YOUR TASK:
Look for the string "assets" in the data below, and copy each line that holds it.

RECORDS SUPPLIED:
"""
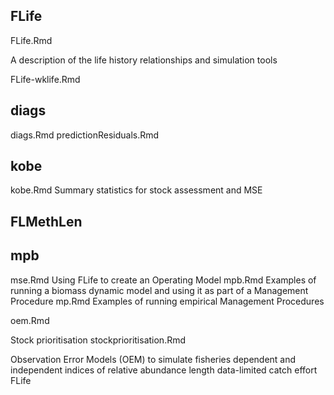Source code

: ## FLife

FLife.Rmd

A description of the life history relationships and simulation tools

FLife-wklife.Rmd

## diags

diags.Rmd
predictionResiduals.Rmd


## kobe

kobe.Rmd
Summary statistics for stock assessment and MSE  

## FLMethLen

## mpb 

mse.Rmd
Using FLife to create an Operating Model 
mpb.Rmd
Examples of running a biomass dynamic model and using it as part of a Management Procedure
mp.Rmd
Examples of running empirical Management Procedures

oem.Rmd

Stock prioritisation
stockprioritisation.Rmd

Observation Error Models (OEM) to simulate 
fisheries dependent and independent indices of relative abundance
length data-limited
catch
effort
FLife

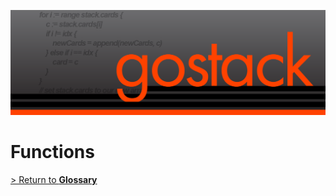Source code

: ![Banner](../images/gostack_Smaller.png)

 <h1>Functions</h1>

 [> Return to **Glossary**](../README.md)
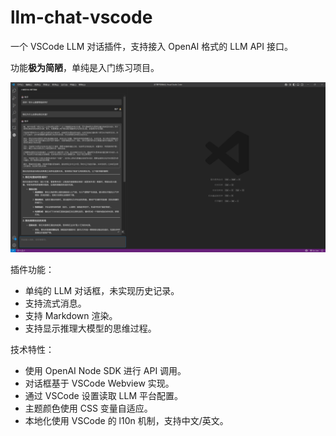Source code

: # llm-chat-vscode

一个 VSCode LLM 对话插件，支持接入 OpenAI 格式的 LLM API 接口。

功能**极为简陋**，单纯是入门练习项目。

![screenshot](./screenshot.png)

插件功能：

- 单纯的 LLM 对话框，未实现历史记录。
- 支持流式消息。
- 支持 Markdown 渲染。
- 支持显示推理大模型的思维过程。

技术特性：

- 使用 OpenAI Node SDK 进行 API 调用。
- 对话框基于 VSCode Webview 实现。
- 通过 VSCode 设置读取 LLM 平台配置。
- 主题颜色使用 CSS 变量自适应。
- 本地化使用 VSCode 的 l10n 机制，支持中文/英文。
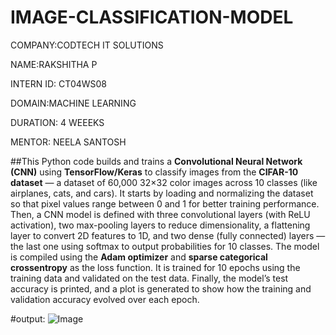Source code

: # IMAGE-CLASSIFICATION-MODEL

COMPANY:CODTECH IT SOLUTIONS

NAME:RAKSHITHA P

INTERN ID: CT04WS08 

DOMAIN:MACHINE LEARNING

DURATION: 4 WEEEKS

MENTOR: NEELA SANTOSH

##This Python code builds and trains a **Convolutional Neural Network (CNN)** using **TensorFlow/Keras** to classify images from the **CIFAR-10 dataset** — a dataset of 60,000 32×32 color images across 10 classes (like airplanes, cats, and cars). It starts by loading and normalizing the dataset so that pixel values range between 0 and 1 for better training performance. Then, a CNN model is defined with three convolutional layers (with ReLU activation), two max-pooling layers to reduce dimensionality, a flattening layer to convert 2D features to 1D, and two dense (fully connected) layers — the last one using softmax to output probabilities for 10 classes. The model is compiled using the **Adam optimizer** and **sparse categorical crossentropy** as the loss function. It is trained for 10 epochs using the training data and validated on the test data. Finally, the model’s test accuracy is printed, and a plot is generated to show how the training and validation accuracy evolved over each epoch.

#output:
![Image](https://github.com/user-attachments/assets/095f3009-65ef-4c71-a4ab-92c5241f8710)

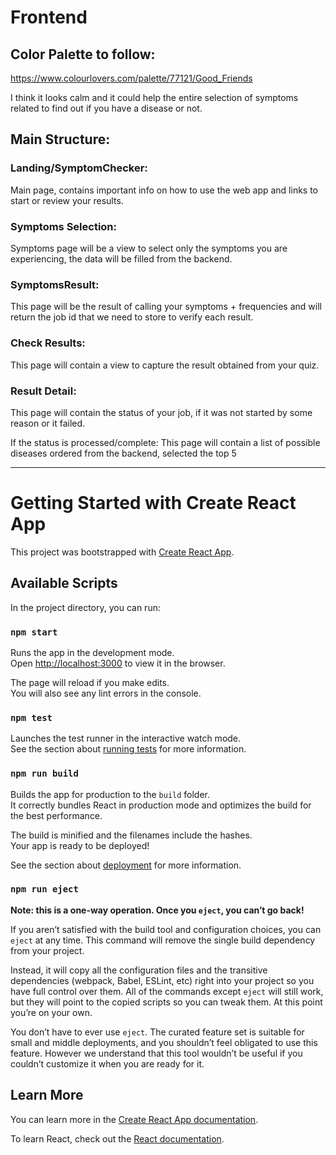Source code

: # Frontend

## Color Palette to follow:
https://www.colourlovers.com/palette/77121/Good_Friends

I think it looks calm and it could help the entire selection of symptoms related to find out if you have a disease or not.

## Main Structure:

### Landing/SymptomChecker:
Main page, contains important info on how to use the web app and links to start or review your results.

### Symptoms Selection:
Symptoms page will be a view to select only the symptoms you are experiencing, the data will be filled from the backend.

### SymptomsResult:
This page will be the result of calling your symptoms + frequencies and will return the job id that we need to store to verify each result.

### Check Results:
This page will contain a view to capture the result obtained from your quiz.

### Result Detail:
This page will contain the status of your job, if it was not started by some reason or it failed.

If the status is processed/complete:
This page will contain a list of possible diseases ordered from the backend, selected the top 5

----- 

# Getting Started with Create React App

This project was bootstrapped with [Create React App](https://github.com/facebook/create-react-app).

## Available Scripts

In the project directory, you can run:

### `npm start`

Runs the app in the development mode.\
Open [http://localhost:3000](http://localhost:3000) to view it in the browser.

The page will reload if you make edits.\
You will also see any lint errors in the console.

### `npm test`

Launches the test runner in the interactive watch mode.\
See the section about [running tests](https://facebook.github.io/create-react-app/docs/running-tests) for more information.

### `npm run build`

Builds the app for production to the `build` folder.\
It correctly bundles React in production mode and optimizes the build for the best performance.

The build is minified and the filenames include the hashes.\
Your app is ready to be deployed!

See the section about [deployment](https://facebook.github.io/create-react-app/docs/deployment) for more information.

### `npm run eject`

**Note: this is a one-way operation. Once you `eject`, you can’t go back!**

If you aren’t satisfied with the build tool and configuration choices, you can `eject` at any time. This command will remove the single build dependency from your project.

Instead, it will copy all the configuration files and the transitive dependencies (webpack, Babel, ESLint, etc) right into your project so you have full control over them. All of the commands except `eject` will still work, but they will point to the copied scripts so you can tweak them. At this point you’re on your own.

You don’t have to ever use `eject`. The curated feature set is suitable for small and middle deployments, and you shouldn’t feel obligated to use this feature. However we understand that this tool wouldn’t be useful if you couldn’t customize it when you are ready for it.

## Learn More

You can learn more in the [Create React App documentation](https://facebook.github.io/create-react-app/docs/getting-started).

To learn React, check out the [React documentation](https://reactjs.org/).
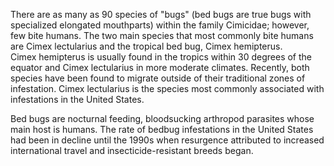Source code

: There are as many as 90 species of "bugs" (bed bugs are true bugs with specialized elongated mouthparts) within the family Cimicidae; however, few bite humans. The two main species that most commonly bite humans are Cimex lectularius and the tropical bed bug, Cimex
hemipterus. Cimex hemipterus is usually found in the tropics within 30 degrees of the equator and Cimex lectularius in more moderate climates. Recently, both species have been found to migrate outside of their traditional zones of infestation. Cimex lectularius is the species most commonly associated with infestations in the United States.

Bed bugs are nocturnal feeding, bloodsucking arthropod parasites whose main host is humans. The rate of bedbug infestations in the United States had been in decline until the 1990s when resurgence attributed to increased international travel and insecticide-resistant breeds began.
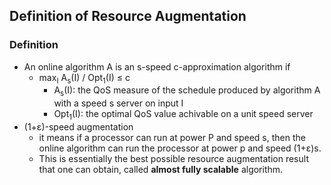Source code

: ## Definition of Resource Augmentation

### Definition
- An online algorithm A is an s-speed c-approximation algorithm if
  - max<sub>I</sub> A<sub>s</sub>(I) / Opt<sub>1</sub>(I) &le; c
    - A<sub>s</sub>(I): the QoS measure of the schedule produced by algorithm A with a speed s server on input I
    - Opt<sub>1</sub>(I): the optimal QoS value achivable on a unit speed server
- (1+&epsilon;)-speed augmentation
  - it means if a processor can run at power P and speed s, then the online algorithm can run the processor at power p and speed (1+&epsilon;)s.
  - This is essentially the best possible resource augmentation result that one can obtain, called **almost fully scalable** algorithm.


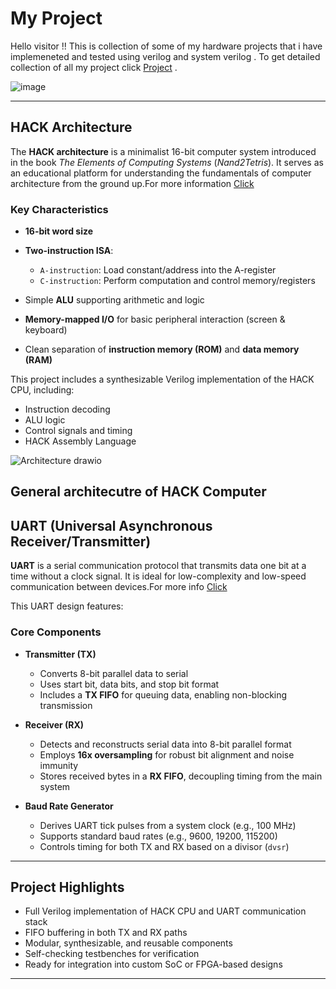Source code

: # My Project 
Hello visitor !! This is collection of some of my hardware projects that i have implemeneted and tested using verilog and system verilog . To get detailed collection of all my project click  [Project](Projects) .

![image](https://github.com/user-attachments/assets/93364e84-5c28-4498-96c7-7327b9a65749)

---

## HACK Architecture

The **HACK architecture** is a minimalist 16-bit computer system introduced in the book *The Elements of Computing Systems* (*Nand2Tetris*). It serves as an educational platform for understanding the fundamentals of computer architecture from the ground up.For more information [Click](https://github.com/ADR600/Verilog/tree/8aec3fdd99b410b262b0ab4a88e75beb0cd07b17/Projects/CPU)

###  Key Characteristics

* **16-bit word size**
* **Two-instruction ISA**:

  * `A-instruction`: Load constant/address into the A-register
  * `C-instruction`: Perform computation and control memory/registers
* Simple **ALU** supporting arithmetic and logic
* **Memory-mapped I/O** for basic peripheral interaction (screen & keyboard)
* Clean separation of **instruction memory (ROM)** and **data memory (RAM)**

This project includes a synthesizable Verilog implementation of the HACK CPU, including:

* Instruction decoding
* ALU logic
* Control signals and timing
* HACK Assembly Language
  
![Architecture drawio](https://github.com/user-attachments/assets/e547465a-1a4c-4c86-a4e2-148eb34c25d1)

General architecutre of HACK Computer 
---

## UART (Universal Asynchronous Receiver/Transmitter)

**UART** is a serial communication protocol that transmits data one bit at a time without a clock signal. It is ideal for low-complexity and low-speed communication between devices.For more info [Click](https://github.com/ADR600/Verilog/tree/6a72bcf60e223d0f056dbea5b36ae2417b552284/Projects/UART%20Protocol)

This UART design features:

### Core Components

* **Transmitter (TX)**

  * Converts 8-bit parallel data to serial
  * Uses start bit, data bits, and stop bit format
  * Includes a **TX FIFO** for queuing data, enabling non-blocking transmission

* **Receiver (RX)**

  * Detects and reconstructs serial data into 8-bit parallel format
  * Employs **16x oversampling** for robust bit alignment and noise immunity
  * Stores received bytes in a **RX FIFO**, decoupling timing from the main system

* **Baud Rate Generator**

  * Derives UART tick pulses from a system clock (e.g., 100 MHz)
  * Supports standard baud rates (e.g., 9600, 19200, 115200)
  * Controls timing for both TX and RX based on a divisor (`dvsr`)

---

## Project Highlights

* Full Verilog implementation of HACK CPU and UART communication stack
* FIFO buffering in both TX and RX paths
* Modular, synthesizable, and reusable components
* Self-checking testbenches for verification
* Ready for integration into custom SoC or FPGA-based designs

---


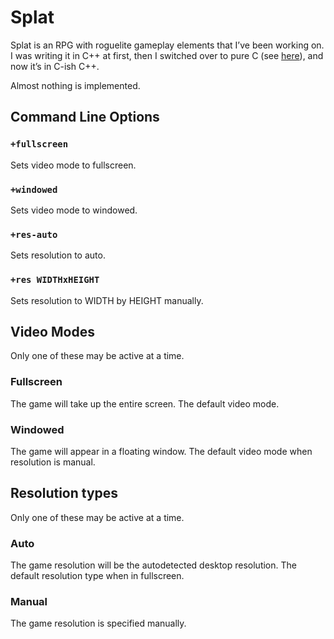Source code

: # Splat
Splat is an RPG with roguelite gameplay elements that I’ve been working on. I
was writing it in C++ at first, then I switched over to pure C (see
[here](https://github.com/wastebin/splatc)), and now it’s in C-ish C++.

Almost nothing is implemented.

## Command Line Options
### `+fullscreen`
Sets video mode to fullscreen.

### `+windowed`
Sets video mode to windowed.

### `+res-auto`
Sets resolution to auto.

### `+res WIDTHxHEIGHT`
Sets resolution to WIDTH by HEIGHT manually.

## Video Modes
Only one of these may be active at a time.

### Fullscreen
The game will take up the entire screen. The default video mode.

### Windowed
The game will appear in a floating window. The default video mode when
resolution is manual.

## Resolution types
Only one of these may be active at a time.

### Auto
The game resolution will be the autodetected desktop resolution. The default
resolution type when in fullscreen.

### Manual
The game resolution is specified manually.
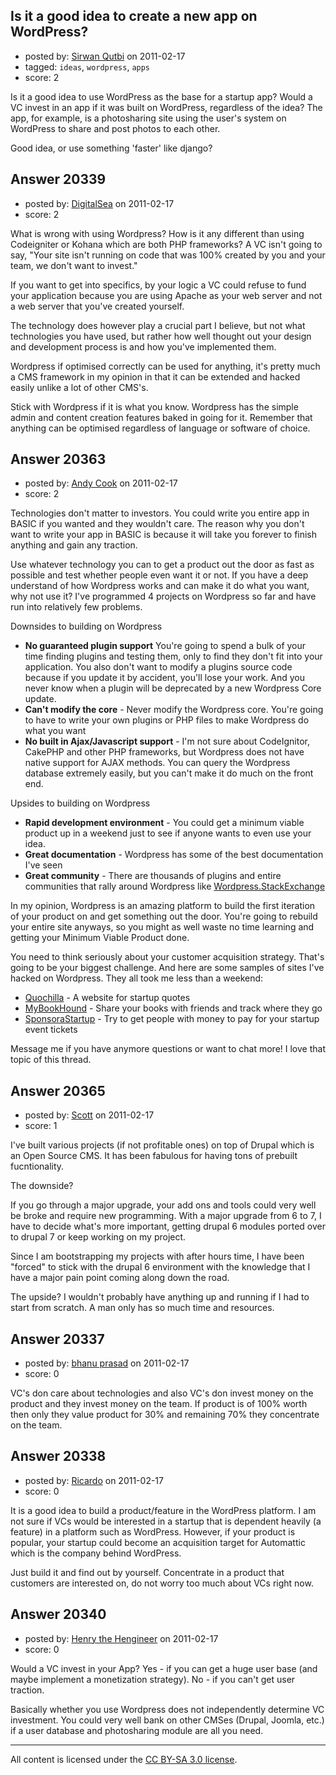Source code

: ## Is it a good idea to create a new app on WordPress?

- posted by: [Sirwan Qutbi](https://stackexchange.com/users/-1/7815-sirwan-qutbi) on 2011-02-17
- tagged: `ideas`, `wordpress`, `apps`
- score: 2

Is it a good idea to use WordPress as the base for a startup app? Would a VC invest in an app if it was built on WordPress, regardless of the idea? The app, for example, is a photosharing site using the user's system on WordPress to share and post photos to each other.

Good idea, or use something 'faster' like django?



## Answer 20339

- posted by: [DigitalSea](https://stackexchange.com/users/-1/7816-digitalsea) on 2011-02-17
- score: 2

What is wrong with using Wordpress? How is it any different than using Codeigniter or Kohana which are both PHP frameworks? A VC isn't going to say, "Your site isn't running on code that was 100% created by you and your team, we don't want to invest."

If you want to get into specifics, by your logic a VC could refuse to fund your application because you are using Apache as your web server and not a web server that you've created yourself.

The technology does however play a crucial part I believe, but not what technologies you have used, but rather how well thought out your design and development process is and how you've implemented them. 

Wordpress if optimised correctly can be used for anything, it's pretty much a CMS framework in my opinion in that it can be extended and hacked easily unlike a lot of other CMS's.

Stick with Wordpress if it is what you know. Wordpress has the simple admin and content creation features baked in going for it. Remember that anything can be optimised regardless of language or software of choice.


## Answer 20363

- posted by: [Andy Cook](https://stackexchange.com/users/-1/6493-andy-cook) on 2011-02-17
- score: 2

<p>Technologies don't matter to investors. You could write you entire app in BASIC if you wanted and they wouldn't care. The reason why you don't want to write your app in BASIC is because it will take you forever to finish anything and gain any traction.</p>

<p>Use whatever technology you can to get a product out the door as fast as possible and test whether people even want it or not. If you have a deep understand of how Wordpress works and can make it do what you want, why not use it? I've programmed 4 projects on Wordpress so far and have run into relatively few problems.</p>

<p>Downsides to building on Wordpress</p>

<ul>
<li><strong>No guaranteed plugin support</strong> You're going to spend a bulk of your time finding plugins and testing them, only to find they don't fit into your application. You also don't want to modify a plugins source code because if you update it by accident, you'll lose your work. And you never know when a plugin will be deprecated by a new Wordpress Core update.</li>
<li><strong>Can't modify the core</strong> - Never modify the Wordpress core. You're going to have to write your own plugins or PHP files to make Wordpress do what you want</li>
<li><strong>No built in Ajax/Javascript support</strong> - I'm not sure about CodeIgnitor, CakePHP and other PHP frameworks, but Wordpress does not have native support for AJAX methods. You can query the Wordpress database extremely easily, but you can't make it do much on the front end.</li>
</ul>

<p>Upsides to building on Wordpress</p>

<ul>
<li><strong>Rapid development environment</strong> - You could get a minimum viable product up in a weekend just to see if anyone wants to even use your idea.</li>
<li><strong>Great documentation</strong> - Wordpress has some of the best documentation I've seen</li>
<li><strong>Great community</strong> - There are thousands of plugins and entire communities that rally around Wordpress like <a href="http://wordpress.stackexchange.com/">Wordpress.StackExchange</a></li>
</ul>

<p>In my opinion, Wordpress is an amazing platform to build the first iteration of your product on and get something out the door. You're going to rebuild your entire site anyways, so you might as well waste no time learning and getting your Minimum Viable Product done.</p>

<p>You need to think seriously about your customer acquisition strategy. That's going to be your biggest challenge. And here are some samples of sites I've hacked on Wordpress. They all took me less than a weekend:</p>

<ul>
<li><a href="http://www.quochilla.com" rel="nofollow">Quochilla</a> - A website for startup quotes</li>
<li><a href="http://www.mybookhound.com" rel="nofollow">MyBookHound</a> - Share your books with friends and track where they go</li>
<li><a href="http://www.sponsorastartup.com" rel="nofollow">SponsoraStartup</a> - Try to get people with money to pay for your startup event tickets</li>
</ul>

<p>Message me if you have anymore questions or want to chat more! I love that topic of this thread.</p>



## Answer 20365

- posted by: [Scott](https://stackexchange.com/users/-1/6594-scott) on 2011-02-17
- score: 1

I've built various projects (if not profitable ones) on top of Drupal which is an Open Source CMS.  It has been fabulous for having tons of prebuilt fucntionality. 

The downside? 

If you go through a major upgrade, your add ons and tools could very well be broke and require new programming.  With a major upgrade from 6 to 7, I have to decide what's more important, getting drupal 6 modules ported over to drupal 7 or keep working on my project.

Since I am bootstrapping my projects with after hours time, I have been "forced" to stick with the drupal 6 environment with  the knowledge that I have a major pain point coming along down the road.

The upside? I wouldn't probably have anything up and running if I had to start from scratch.  A man only has so much time and resources.


## Answer 20337

- posted by: [bhanu prasad](https://stackexchange.com/users/-1/7050-bhanu-prasad) on 2011-02-17
- score: 0

VC's don care about technologies and also VC's don invest money on the product and they invest money on the team. If product is of 100% worth then only they value product for 30% and remaining 70% they concentrate on the team.


## Answer 20338

- posted by: [Ricardo](https://stackexchange.com/users/-1/42-ricardo) on 2011-02-17
- score: 0

It is a good idea to build a product/feature in the WordPress platform. I am not sure if VCs would be interested in a startup that is dependent heavily (a feature) in a platform such as WordPress. However, if your product is popular, your startup could become an acquisition target for Automattic which is the company behind WordPress.

Just build it and find out by yourself. Concentrate in a product that customers are interested on, do not worry too much about VCs right now.


## Answer 20340

- posted by: [Henry the Hengineer](https://stackexchange.com/users/-1/1692-henry-the-hengineer) on 2011-02-17
- score: 0

Would a VC invest in your App?
Yes - if you can get a huge user base (and maybe implement a monetization strategy).
No - if you can't get user traction.

Basically whether you use Wordpress does not independently determine VC investment. You could very well bank on other CMSes (Drupal, Joomla, etc.) if a user database and photosharing module are all you need.



---

All content is licensed under the [CC BY-SA 3.0 license](https://creativecommons.org/licenses/by-sa/3.0/).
"""
WRITTEN SOLUTION:
![Image](https://github.com/user-attachments/assets/095f3009-65ef-4c71-a4ab-92c5241f8710)
![image](https://github.com/user-attachments/assets/93364e84-5c28-4498-96c7-7327b9a65749)
![Architecture drawio](https://github.com/user-attachments/assets/e547465a-1a4c-4c86-a4e2-148eb34c25d1)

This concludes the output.